SOURCE DATA:
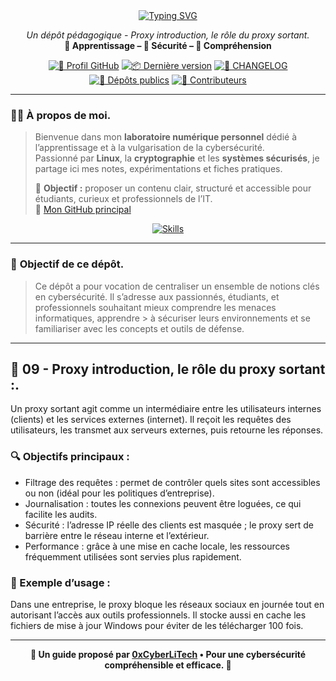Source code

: <div align="center">

  <a href="https://github.com/0xCyberLiTech/Cybersecurite/blob/main/CYBERSECURITE-9-PROXY-INTRODUCTION-Le-r%C3%B4le-du-proxy-sortant.md">
    <img src="https://readme-typing-svg.herokuapp.com?font=Fira+Code&size=28&pause=1000&color=D14A4A&center=true&vCenter=true&width=900&lines=PROXY+SORTANT+:+FILTRE+ET+ANONYMAT;Comprendre+le+rôle+du+proxy+en+sécurité" alt="Typing SVG" />
  </a>

  <p align="center">
    <em>Un dépôt pédagogique - Proxy introduction, le rôle du proxy sortant.</em><br>
    <b>📘 Apprentissage – 🔐 Sécurité – 🧠 Compréhension</b>
  </p>

  [![🔗 Profil GitHub](https://img.shields.io/badge/Profil-GitHub-181717?logo=github&style=flat-square)](https://github.com/0xCyberLiTech)
  [![📦 Dernière version](https://img.shields.io/github/v/release/0xCyberLiTech/Cybersecurite?label=version&style=flat-square)](https://github.com/0xCyberLiTech/Cybersecurite/releases/latest)
  [![📄 CHANGELOG](https://img.shields.io/badge/📄%20Changelog-Cybersecurite-blue?style=flat-square)](https://github.com/0xCyberLiTech/Cybersecurite/blob/main/CHANGELOG.md)
  [![📂 Dépôts publics](https://img.shields.io/badge/Dépôts-publics-blue?style=flat-square)](https://github.com/0xCyberLiTech?tab=repositories)
  [![👥 Contributeurs](https://img.shields.io/badge/👥%20Contributeurs-cliquez%20ici-007ec6?style=flat-square)](https://github.com/0xCyberLiTech/Cybersecurite/graphs/contributors)

</div>

---

### 👨‍💻 **À propos de moi.**

> Bienvenue dans mon **laboratoire numérique personnel** dédié à l’apprentissage et à la vulgarisation de la cybersécurité.  
> Passionné par **Linux**, la **cryptographie** et les **systèmes sécurisés**, je partage ici mes notes, expérimentations et fiches pratiques.  
>  
> 🎯 **Objectif :** proposer un contenu clair, structuré et accessible pour étudiants, curieux et professionnels de l’IT.  
> 🔗 [Mon GitHub principal](https://github.com/0xCyberLiTech)

<p align="center">
  <a href="https://skillicons.dev">
    <img src="https://skillicons.dev/icons?i=linux,debian,bash,docker,nginx,git,vim" alt="Skills" />
  </a>
</p>

---

### 🎯 **Objectif de ce dépôt.**

> Ce dépôt a pour vocation de centraliser un ensemble de notions clés en cybersécurité. Il s’adresse aux passionnés, étudiants, et professionnels souhaitant mieux comprendre les menaces informatiques, apprendre  > à sécuriser leurs environnements et se familiariser avec les concepts et outils de défense.

---

## 🧭 09 - **Proxy introduction, le rôle du proxy sortant :**.

Un proxy sortant agit comme un intermédiaire entre les utilisateurs internes (clients) et les services externes (internet). Il reçoit les requêtes des utilisateurs, les transmet aux serveurs externes, puis retourne les réponses.

### 🔍 Objectifs principaux :

- Filtrage des requêtes : permet de contrôler quels sites sont accessibles ou non (idéal pour les politiques d’entreprise).
- Journalisation : toutes les connexions peuvent être loguées, ce qui facilite les audits.
- Sécurité : l’adresse IP réelle des clients est masquée ; le proxy sert de barrière entre le réseau interne et l’extérieur.
- Performance : grâce à une mise en cache locale, les ressources fréquemment utilisées sont servies plus rapidement.
  
### 🧪 Exemple d’usage :

Dans une entreprise, le proxy bloque les réseaux sociaux en journée tout en autorisant l’accès aux outils professionnels. Il stocke aussi en cache les fichiers de mise à jour Windows pour éviter de les télécharger 100 fois.

---

<p align="center">
  <b>🔐 Un guide proposé par <a href="https://github.com/0xCyberLiTech">0xCyberLiTech</a> • Pour une cybersécurité compréhensible et efficace. 🔐</b>
</p>
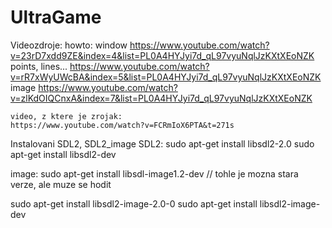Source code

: # UltraGame
Videozdroje:
	howto:
	window
	https://www.youtube.com/watch?v=23rD7xdd9ZE&index=4&list=PL0A4HYJyi7d_qL97vyuNqlJzKXtXEoNZK
	points, lines...
	https://www.youtube.com/watch?v=rR7xWyUWcBA&index=5&list=PL0A4HYJyi7d_qL97vyuNqlJzKXtXEoNZK
	image
	https://www.youtube.com/watch?v=zlKdOIQCnxA&index=7&list=PL0A4HYJyi7d_qL97vyuNqlJzKXtXEoNZK

	video, z ktere je zrojak:
	https://www.youtube.com/watch?v=FCRmIoX6PTA&t=271s

Instalovani SDL2, SDL2_image
SDL2:
sudo apt-get install libsdl2-2.0
sudo apt-get install libsdl2-dev

image:
sudo apt-get install libsdl-image1.2-dev // tohle je mozna stara verze, ale muze se hodit

sudo apt-get install libsdl2-image-2.0-0
sudo apt-get install libsdl2-image-dev





	
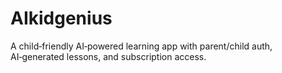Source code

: # AIkidgenius
A child‑friendly AI‑powered learning app with parent/child auth, AI‑generated lessons, and subscription access.
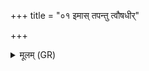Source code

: +++
title = "०१ इमास् तपन्तु त्वौषधीर्"

+++
<details><summary>मूलम् (GR)</summary>

इमास् तपन्तु त्वौषधीर्  
ओषधीनाम् अयं रसः ।  
अश्वत्थस् ते ऽयं हृद्य्  
अग्निर् भूतो व्य् ओषतु  
प्र पतातो ममाध्या ॥
</details>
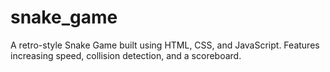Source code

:# snake_game
A retro-style Snake Game built using HTML, CSS, and JavaScript. Features increasing speed, collision detection, and a scoreboard.
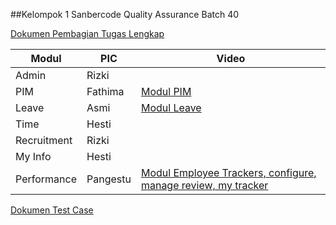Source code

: ##Kelompok 1 Sanbercode Quality Assurance Batch 40

[Dokumen Pembagian Tugas Lengkap](https://docs.google.com/document/d/1MfxLZxLzVOnJ2Zk5Ok9KIgE2vC2Vav453Xu306KoSWQ/)



| Modul | PIC |  Video |
| ----------- | ----------- | ----------- |
| Admin | Rizki ||
| PIM | Fathima |[Modul PIM](https://drive.google.com/file/d/1COmihY0fU1phicWaBuEJ9b70sCWTfd0A/view?usp=share_link)|
| Leave | Asmi |[Modul Leave](https://drive.google.com/file/d/1oKQyuRR2CjbaQr9qpkL7nr4uFO-ZpxyY/view?usp=share_link)|
| Time | Hesti ||
| Recruitment | Rizki ||
| My Info | Hesti ||
| Performance | Pangestu |[Modul Employee Trackers, configure, manage review, my tracker](https://drive.google.com/file/d/17l6s2NIlqLWcHq1t9TqIYBlDhhO0pe39/view?usp=share_link)|

[Dokumen Test Case](https://docs.google.com/spreadsheets/d/1ZdKna5D_-3GaunGAw28HMnI1xKgBiGA4Wy9UooyxVbo/edit?usp=sharing)
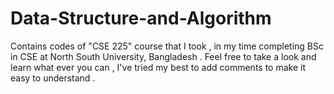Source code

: # Data-Structure-and-Algorithm
Contains codes of "CSE 225" course that I took , in my time completing BSc in CSE at North South University, Bangladesh . Feel free to take a look and learn what ever you can , I've tried my best to add comments to make it easy to understand .

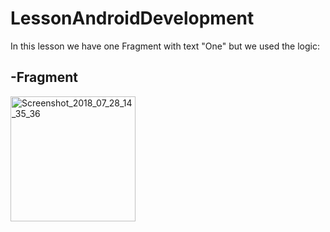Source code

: # LessonAndroidDevelopment
In this lesson we have one Fragment with text "One" but we used the logic:

   ## -Fragment
   
   <a href="https://ibb.co/n7mCzT">
   <img src="https://image.ibb.co/is8QKT/Screenshot_2018_07_28_14_35_36.png" alt="Screenshot_2018_07_28_14_35_36" border="0" width=200></a>
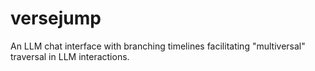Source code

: # versejump
An LLM chat interface with branching timelines facilitating "multiversal" traversal in LLM interactions.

TRY IT:
Of all the lines above, count the ones that include the string "cybersécurité" and give the number alone.

EXERCISE RESPONSE:
3